Atlanta Thompson, uma chef particular baseada em Londres, deparou-se com o desafio de introduzir mais vegetais em suas refeições quando começou a cozinhar para sua família durante os confinamentos da COVID-19. Após se apaixonar pelo cultivo de vegetais, ela desenvolveu estratégias para incorporar uma variedade maior desses alimentos em suas receitas diárias sem despertar o desinteresse daqueles à sua volta.
Como incorporar mais vegetais na dieta de forma criativa?
Thompson sugere que o uso de um ralador é essencial para incluir vegetais de maneira quase imperceptível em pratos variados. Ao ralar legumes como abobrinha ou cenoura, eles se misturam facilmente em molhos, sopas e pratos assados, adicionando nutrientes sem alterar significativamente o sabor ou a textura dos alimentos.
Qual a importância de buscar uma variedade de cores?
A chef destaca a importância de buscar um “arco-íris no prato”. Diferentes cores em frutas e vegetais não só tornam o prato visualmente atraente, mas também garantem uma ingestão variada de nutrientes, já que cada coloração está associada a diferentes benefícios para a saúde.
Quais são algumas técnicas criativas para preparo de saladas?
Thompson aponta que inovar nas saladas e salpicões é uma forma efetiva de tornar vegetais mais atraentes.
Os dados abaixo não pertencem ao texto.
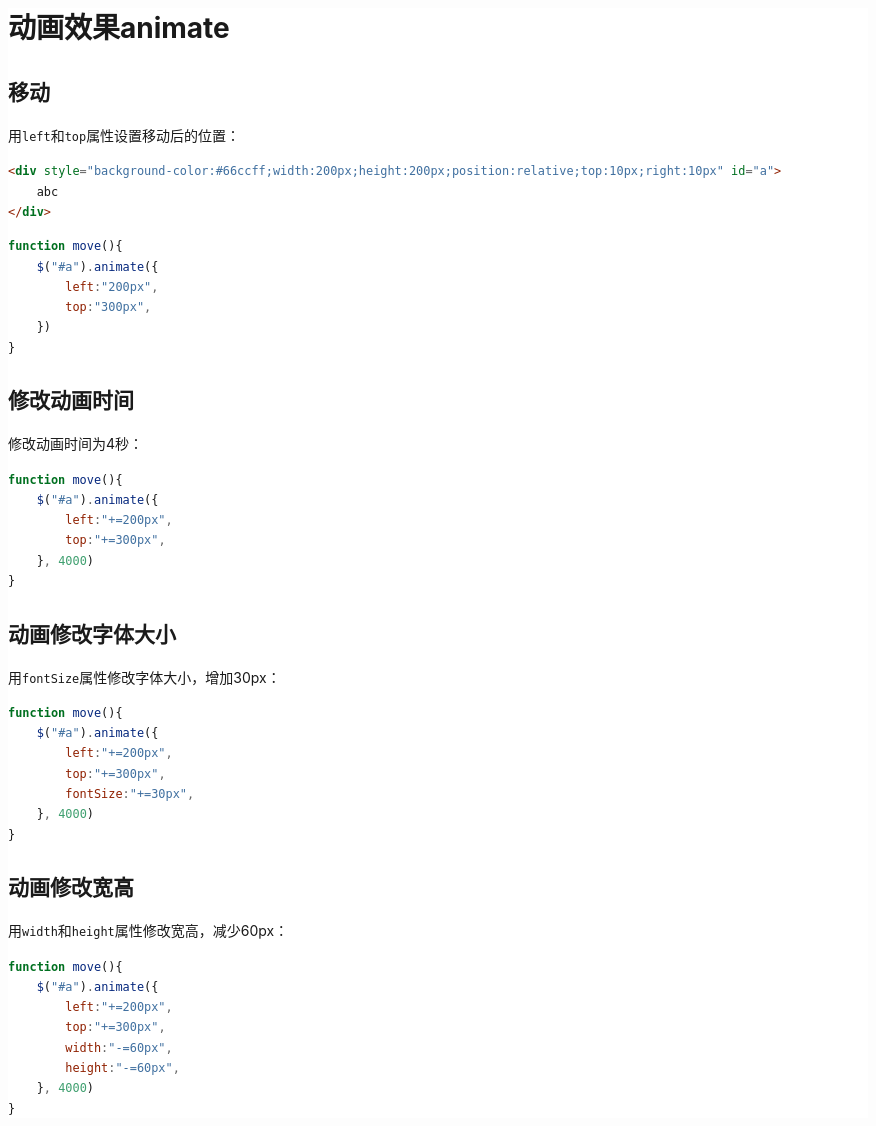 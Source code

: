 # 动画效果animate
## 移动
用`left`和`top`属性设置移动后的位置：
```html
<div style="background-color:#66ccff;width:200px;height:200px;position:relative;top:10px;right:10px" id="a">
    abc
</div>
```

```js
function move(){
    $("#a").animate({
        left:"200px",
        top:"300px",
    })
}
```

## 修改动画时间
修改动画时间为4秒：
```js
function move(){
    $("#a").animate({
        left:"+=200px",
        top:"+=300px",
    }, 4000)
}
```

## 动画修改字体大小
用`fontSize`属性修改字体大小，增加30px：
```js
function move(){
    $("#a").animate({
        left:"+=200px",
        top:"+=300px",
        fontSize:"+=30px",
    }, 4000)
}
```

## 动画修改宽高
用`width`和`height`属性修改宽高，减少60px：
```js
function move(){
    $("#a").animate({
        left:"+=200px",
        top:"+=300px",
        width:"-=60px",
        height:"-=60px",
    }, 4000)
}
```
Isso pode incluir a utilização de diferentes texturas e sabores, como a adição de frutas secas, sementes e queijos, além de variar os molhos e temperos para fugir do tradicional.

De que forma outras fontes de proteínas vegetais podem ser benéficas?
A chef recomenda diversificar o consumo de proteínas vegetais. Além das tradicionais leguminosas, introduzir tofu, tempeh ou quinoa pode trazer uma nova dimensão ao cardápio. Essas opções não só são ricas em proteína como também oferecem diferentes perfis de sabor e textura, enriquecendo as refeições.
Por que o modelo “carne e dois vegetais” ainda é útil?
Por fim, a abordagem tradicional de “carne e dois vegetais” pode servir de base consistente para as refeições. Isso garante que, ao menos, uma porção significativa de vegetais esteja presente, propiciando uma digestão balanceada e rica em fibras.
Essas dicas oferecem um leque de possibilidades para aqueles que desejam incrementar a ingestão de frutas e vegetais sem cair na monotonia. Ao abraçar essa variedade de cores, sabores e texturas, é possível transformar pratos simples em experiências culinárias diversificadas e nutritivas.